Goal of the exercise: The entries are to be reproduced word for word, with all images left out.

[Dataset entries]
Content starts

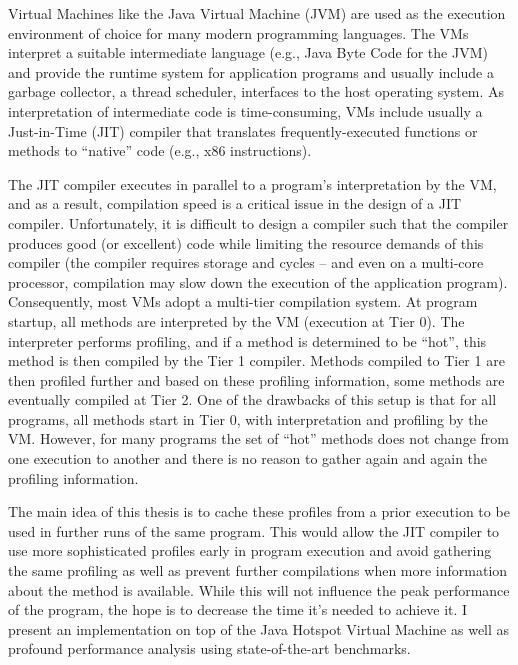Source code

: Virtual Machines like the Java Virtual Machine (JVM) are used as the execution environment of choice for many modern programming languages. 
The VMs interpret a suitable intermediate language (e.g., Java Byte Code for the JVM) and provide the runtime system for application programs and usually include a garbage collector, a thread scheduler, interfaces to the host operating system. 
As interpretation of intermediate code is time-consuming, VMs include usually a Just-in-Time (JIT) compiler that translates frequently-executed functions or methods to “native” code (e.g., x86 instructions).

The JIT compiler executes in parallel to a program’s interpretation by the VM, and as a result, compilation speed is a critical issue in the design of a JIT compiler.
Unfortunately, it is difficult to design a compiler such that the compiler produces good (or excellent) code while limiting the resource demands of this compiler (the compiler requires storage and cycles – and even on a multi-core processor, compilation may slow down the execution of the application program). 
Consequently, most VMs adopt a multi-tier compilation system.
At program startup, all methods are interpreted by the VM (execution at Tier 0). The interpreter performs profiling, and if a method is determined to be “hot”, this method is then compiled by the Tier 1 compiler. Methods compiled to Tier 1 are then profiled further and based on these profiling information, some methods are eventually compiled at Tier 2.
One of the drawbacks of this setup is that for all programs, all methods start in Tier 0, with interpretation and profiling by the VM. However, for many programs the set of “hot” methods does not change from one execution to another and there is no reason to gather again and again the profiling information. 

The main idea of this thesis is to cache these profiles from a prior execution to be used in further runs of the same program. 
This would allow the JIT compiler to use more sophisticated profiles early in program execution and avoid gathering the same profiling as well as prevent further compilations when more information about the method is available. While this will not influence the peak performance of the program, the hope is to decrease the time it's needed to achieve it.
I present an implementation on top of the Java Hotspot Virtual Machine as well as profound performance analysis using state-of-the-art benchmarks.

Content ends

Response for this exercise:
Source code

: Virtual Machines like the Java Virtual Machine (JVM) are used as the execution environment of choice for many modern programming languages. 
The VMs interpret a suitable intermediate language (e.g., Java Byte Code for the JVM) and provide the runtime system for application programs and usually include a garbage collector, a thread scheduler, interfaces to the host operating system. 
As interpretation of intermediate code is time-consuming, VMs include usually a Just-in-Time (JIT) compiler that translates frequently-executed functions or methods to “native” code (e.g., x86 instructions).

The JIT compiler executes in parallel to a program’s interpretation by the VM, and as a result, compilation speed is a critical issue in the design of a JIT compiler.
Unfortunately, it is difficult to design a compiler such that the compiler produces good (or excellent) code while limiting the resource demands of this compiler (the compiler requires storage and cycles – and even on a multi-core processor, compilation may slow down the execution of the application program). 
Consequently, most VMs adopt a multi-tier compilation system.
At program startup, all methods are interpreted by the VM (execution at Tier 0). The interpreter performs profiling, and if a method is determined to be “hot”, this method is then compiled by the Tier 1 compiler. Methods compiled to Tier 1 are then profiled further and based on these profiling information, some methods are eventually compiled at Tier 2.
One of the drawbacks of this setup is that for all programs, all methods start in Tier 0, with interpretation and profiling by the VM. However, for many programs the set of “hot” methods does not change from one execution to another and there is no reason to gather again and again the profiling information. 

The main idea of this thesis is to cache these profiles from a prior execution to be used in further runs of the same program. 
This would allow the JIT compiler to use more sophisticated profiles early in program execution and avoid gathering the same profiling as well as prevent further compilations when more information about the method is available. While this will not influence the peak performance of the program, the hope is to decrease the time it's needed to achieve it.
I present an implementation on top of the Java Hotspot Virtual Machine as well as profound performance analysis using state-of-the-art benchmarks.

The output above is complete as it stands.